-- Opening Marker --

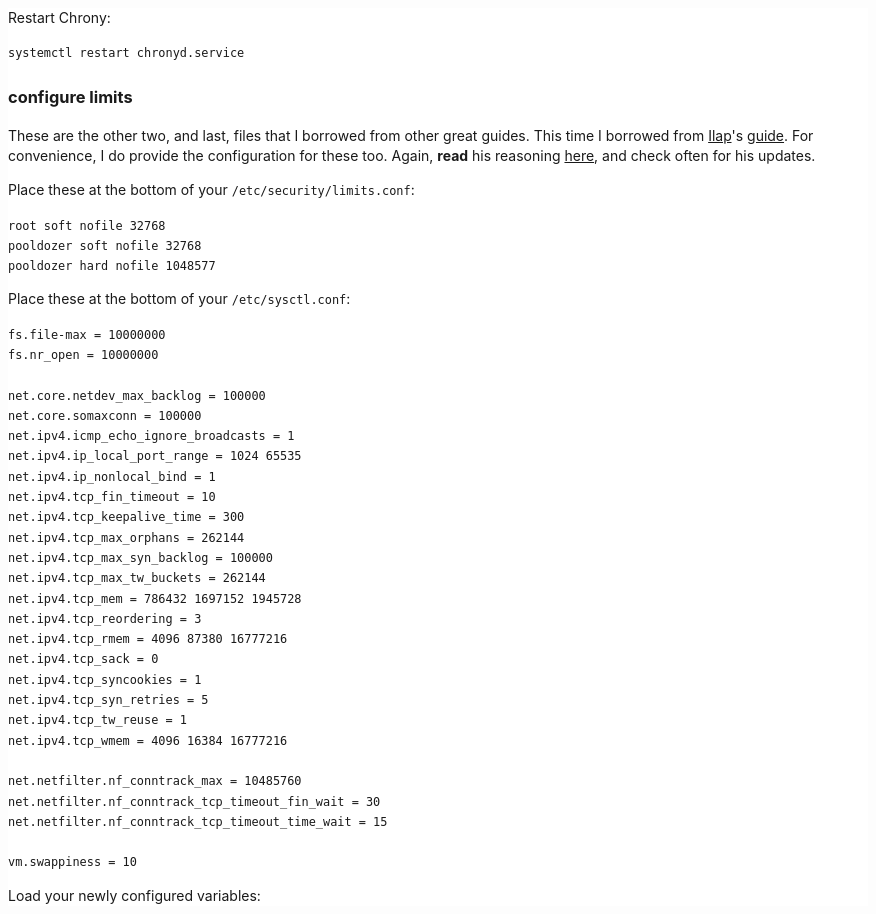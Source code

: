 Restart Chrony:

```tet
systemctl restart chronyd.service
```

### configure limits ###

These are the other two, and last, files that I borrowed from other great guides. This time I borrowed from [Ilap](https://github.com/ilap/)'s [guide](https://gist.github.com/ilap/54027fe9af0513c2701dc556221198b2). For convenience, I do provide the configuration for these too. Again, **read** his reasoning [here](https://gist.github.com/ilap/54027fe9af0513c2701dc556221198b2), and check often for his updates.

Place these at the bottom of your ```/etc/security/limits.conf```:

```bash
root soft nofile 32768
pooldozer soft nofile 32768
pooldozer hard nofile 1048577
```

Place these at the bottom of your ```/etc/sysctl.conf```:

```bash
fs.file-max = 10000000
fs.nr_open = 10000000

net.core.netdev_max_backlog = 100000
net.core.somaxconn = 100000
net.ipv4.icmp_echo_ignore_broadcasts = 1
net.ipv4.ip_local_port_range = 1024 65535
net.ipv4.ip_nonlocal_bind = 1
net.ipv4.tcp_fin_timeout = 10
net.ipv4.tcp_keepalive_time = 300
net.ipv4.tcp_max_orphans = 262144
net.ipv4.tcp_max_syn_backlog = 100000
net.ipv4.tcp_max_tw_buckets = 262144
net.ipv4.tcp_mem = 786432 1697152 1945728
net.ipv4.tcp_reordering = 3
net.ipv4.tcp_rmem = 4096 87380 16777216
net.ipv4.tcp_sack = 0
net.ipv4.tcp_syncookies = 1
net.ipv4.tcp_syn_retries = 5
net.ipv4.tcp_tw_reuse = 1
net.ipv4.tcp_wmem = 4096 16384 16777216

net.netfilter.nf_conntrack_max = 10485760
net.netfilter.nf_conntrack_tcp_timeout_fin_wait = 30
net.netfilter.nf_conntrack_tcp_timeout_time_wait = 15

vm.swappiness = 10
```

Load your newly configured variables:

-- Closing Marker --

# [Required work]
Work through the records above. Copy every line with the string "nofile".

# [The completed task]
root soft nofile 32768
pooldozer soft nofile 32768
pooldozer hard nofile 1048577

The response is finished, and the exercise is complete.